Congratulations to Math major Ethan Hurst for being awarded first place in the 2022 Undergraduate Research & Creative Activity Conference. Ethan was honored at the April 18th URCA awards luncheon.
Ethan is a junior studying mathematics with minors in English and the Randall Research Scholars Program. He and Dr. Kyungyong Lee have been working on this project since January 2021.

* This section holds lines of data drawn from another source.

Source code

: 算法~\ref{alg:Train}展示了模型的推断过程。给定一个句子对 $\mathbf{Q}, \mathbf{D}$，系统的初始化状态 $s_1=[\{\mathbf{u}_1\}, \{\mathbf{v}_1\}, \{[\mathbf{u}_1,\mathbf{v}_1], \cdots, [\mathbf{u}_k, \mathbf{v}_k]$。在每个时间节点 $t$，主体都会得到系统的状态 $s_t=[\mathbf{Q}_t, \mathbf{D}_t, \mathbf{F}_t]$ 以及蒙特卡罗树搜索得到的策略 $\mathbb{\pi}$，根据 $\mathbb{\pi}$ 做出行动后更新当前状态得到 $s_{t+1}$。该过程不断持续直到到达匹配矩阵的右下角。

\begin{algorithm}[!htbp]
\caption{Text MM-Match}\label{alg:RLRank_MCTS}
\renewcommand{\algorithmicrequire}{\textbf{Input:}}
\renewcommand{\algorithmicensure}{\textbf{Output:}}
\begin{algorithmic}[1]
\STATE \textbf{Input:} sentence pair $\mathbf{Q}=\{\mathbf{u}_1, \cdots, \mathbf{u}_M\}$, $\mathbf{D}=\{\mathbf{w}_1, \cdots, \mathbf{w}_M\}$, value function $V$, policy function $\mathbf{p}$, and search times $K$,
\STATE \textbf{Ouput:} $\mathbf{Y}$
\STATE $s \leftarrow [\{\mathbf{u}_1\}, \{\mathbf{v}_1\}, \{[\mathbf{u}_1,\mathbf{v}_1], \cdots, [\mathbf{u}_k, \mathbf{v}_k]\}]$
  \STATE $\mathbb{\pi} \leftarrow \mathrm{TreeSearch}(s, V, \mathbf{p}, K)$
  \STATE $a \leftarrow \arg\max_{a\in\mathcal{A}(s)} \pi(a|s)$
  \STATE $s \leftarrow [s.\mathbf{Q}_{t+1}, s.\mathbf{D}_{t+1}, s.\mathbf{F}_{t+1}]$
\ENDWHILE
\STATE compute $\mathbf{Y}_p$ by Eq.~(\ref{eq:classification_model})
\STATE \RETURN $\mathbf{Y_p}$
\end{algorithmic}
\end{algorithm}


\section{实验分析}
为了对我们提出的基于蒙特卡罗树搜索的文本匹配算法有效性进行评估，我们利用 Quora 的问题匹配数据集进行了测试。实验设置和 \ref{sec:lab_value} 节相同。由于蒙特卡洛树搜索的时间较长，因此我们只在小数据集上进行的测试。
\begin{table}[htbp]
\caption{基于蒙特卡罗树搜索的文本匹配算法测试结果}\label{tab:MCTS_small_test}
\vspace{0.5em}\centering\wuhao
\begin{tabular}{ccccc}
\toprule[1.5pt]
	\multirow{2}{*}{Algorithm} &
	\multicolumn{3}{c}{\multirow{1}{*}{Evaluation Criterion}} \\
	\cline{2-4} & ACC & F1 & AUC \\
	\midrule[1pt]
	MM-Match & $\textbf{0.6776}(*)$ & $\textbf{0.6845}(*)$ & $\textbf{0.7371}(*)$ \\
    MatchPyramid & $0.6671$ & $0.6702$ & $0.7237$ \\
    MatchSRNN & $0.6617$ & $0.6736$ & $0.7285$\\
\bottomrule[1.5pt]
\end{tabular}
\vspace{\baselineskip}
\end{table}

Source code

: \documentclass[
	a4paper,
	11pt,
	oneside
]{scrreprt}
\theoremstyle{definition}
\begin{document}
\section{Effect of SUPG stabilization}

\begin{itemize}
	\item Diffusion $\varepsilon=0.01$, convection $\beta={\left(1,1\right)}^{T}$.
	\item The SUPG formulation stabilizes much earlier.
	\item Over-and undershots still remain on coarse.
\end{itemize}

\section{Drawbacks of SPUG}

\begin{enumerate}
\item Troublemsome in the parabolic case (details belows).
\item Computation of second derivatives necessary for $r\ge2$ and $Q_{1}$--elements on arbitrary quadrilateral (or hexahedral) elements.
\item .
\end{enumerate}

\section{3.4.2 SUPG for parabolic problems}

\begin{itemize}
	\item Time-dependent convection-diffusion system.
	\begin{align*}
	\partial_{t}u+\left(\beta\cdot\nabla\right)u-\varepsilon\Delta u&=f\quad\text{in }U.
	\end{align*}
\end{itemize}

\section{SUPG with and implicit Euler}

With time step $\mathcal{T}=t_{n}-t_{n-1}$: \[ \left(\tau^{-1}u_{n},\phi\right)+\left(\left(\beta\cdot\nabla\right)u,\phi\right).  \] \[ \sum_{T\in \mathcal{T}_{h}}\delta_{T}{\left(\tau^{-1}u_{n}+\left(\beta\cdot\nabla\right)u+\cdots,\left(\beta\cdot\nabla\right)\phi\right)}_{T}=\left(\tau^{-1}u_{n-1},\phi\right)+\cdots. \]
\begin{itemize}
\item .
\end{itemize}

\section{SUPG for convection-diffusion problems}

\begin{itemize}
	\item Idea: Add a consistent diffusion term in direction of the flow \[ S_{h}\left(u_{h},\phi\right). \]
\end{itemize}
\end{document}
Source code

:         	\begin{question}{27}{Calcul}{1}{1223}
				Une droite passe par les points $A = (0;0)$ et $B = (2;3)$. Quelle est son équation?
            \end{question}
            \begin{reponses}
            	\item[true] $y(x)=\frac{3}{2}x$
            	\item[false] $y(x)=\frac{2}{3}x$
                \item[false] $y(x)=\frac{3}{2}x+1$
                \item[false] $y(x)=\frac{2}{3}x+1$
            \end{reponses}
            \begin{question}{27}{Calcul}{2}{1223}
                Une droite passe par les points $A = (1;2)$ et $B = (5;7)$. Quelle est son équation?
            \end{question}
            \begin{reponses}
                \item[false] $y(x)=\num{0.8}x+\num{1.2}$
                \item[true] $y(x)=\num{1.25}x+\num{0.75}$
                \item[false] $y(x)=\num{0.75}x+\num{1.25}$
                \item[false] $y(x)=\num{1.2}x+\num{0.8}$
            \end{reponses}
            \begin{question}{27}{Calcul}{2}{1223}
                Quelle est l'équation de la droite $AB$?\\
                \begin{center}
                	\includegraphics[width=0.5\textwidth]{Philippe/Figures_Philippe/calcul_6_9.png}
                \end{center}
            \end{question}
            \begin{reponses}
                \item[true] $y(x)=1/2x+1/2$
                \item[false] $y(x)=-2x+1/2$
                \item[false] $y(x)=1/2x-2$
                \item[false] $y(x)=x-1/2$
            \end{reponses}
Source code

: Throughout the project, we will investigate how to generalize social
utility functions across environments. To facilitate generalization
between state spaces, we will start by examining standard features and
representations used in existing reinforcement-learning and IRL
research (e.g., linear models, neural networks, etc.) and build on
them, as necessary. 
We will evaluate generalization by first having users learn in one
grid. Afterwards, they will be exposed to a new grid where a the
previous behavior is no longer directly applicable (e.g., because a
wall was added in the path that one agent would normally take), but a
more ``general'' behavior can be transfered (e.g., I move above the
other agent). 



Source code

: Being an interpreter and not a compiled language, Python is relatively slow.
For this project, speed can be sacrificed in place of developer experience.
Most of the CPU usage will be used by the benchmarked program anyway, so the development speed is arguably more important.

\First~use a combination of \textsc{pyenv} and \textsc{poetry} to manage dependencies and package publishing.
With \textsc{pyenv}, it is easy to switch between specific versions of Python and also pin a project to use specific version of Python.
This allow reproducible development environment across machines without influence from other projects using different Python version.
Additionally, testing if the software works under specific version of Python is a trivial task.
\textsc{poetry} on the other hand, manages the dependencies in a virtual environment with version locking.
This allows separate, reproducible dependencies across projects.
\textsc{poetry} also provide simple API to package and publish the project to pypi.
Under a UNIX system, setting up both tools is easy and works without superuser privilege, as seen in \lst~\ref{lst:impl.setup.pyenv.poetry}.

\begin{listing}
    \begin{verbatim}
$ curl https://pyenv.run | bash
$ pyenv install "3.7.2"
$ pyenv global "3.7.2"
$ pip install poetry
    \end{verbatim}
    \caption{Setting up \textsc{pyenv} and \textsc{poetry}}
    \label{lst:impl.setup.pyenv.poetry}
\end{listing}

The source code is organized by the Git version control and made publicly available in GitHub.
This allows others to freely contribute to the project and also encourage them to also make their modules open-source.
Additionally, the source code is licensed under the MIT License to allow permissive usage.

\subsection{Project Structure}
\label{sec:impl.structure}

Project abstract: The Jacobian Conjecture is a famous unsolved problem in mathematics lying at the intersection of algebraic geometry and combinatorics. It deals with polynomial mappings in arbitrary dimensional space and their inverses. The problem was originally stated in 1939 by Keller, and has been the subject of a number of subtly incorrect proofs since its original publication. Our project seeks to analyze the conjecture using Magnus’s formula, which provides a method for relating homogenous degree pieces of two functions by their determinant. Magnus published his formula in order to analyze homogenous degree pieces along a typical grading, or only in a single direction. Our project was able to generalize this formula to work in an arbitrary direction. Additionally, we were able to apply the generalized form of Magnus’s formula to the generic case of the Jacobian conjecture in two-dimensions, which has allowed us to draw significant results about the conjecture. Specifically, we were able to prove a special case of the conjecture in two-dimensions, which bodes well for future results. Solving this problem will have implications in many fields of mathematics, such as commutative algebras and dynamical systems. Solving this problem will also prove the Dixmier Conjecture, as that problem is stably equivalent to the Jacobian Conjecture. Such a solution would also have ramifications in quantum field theory, representation theory, and in many other areas.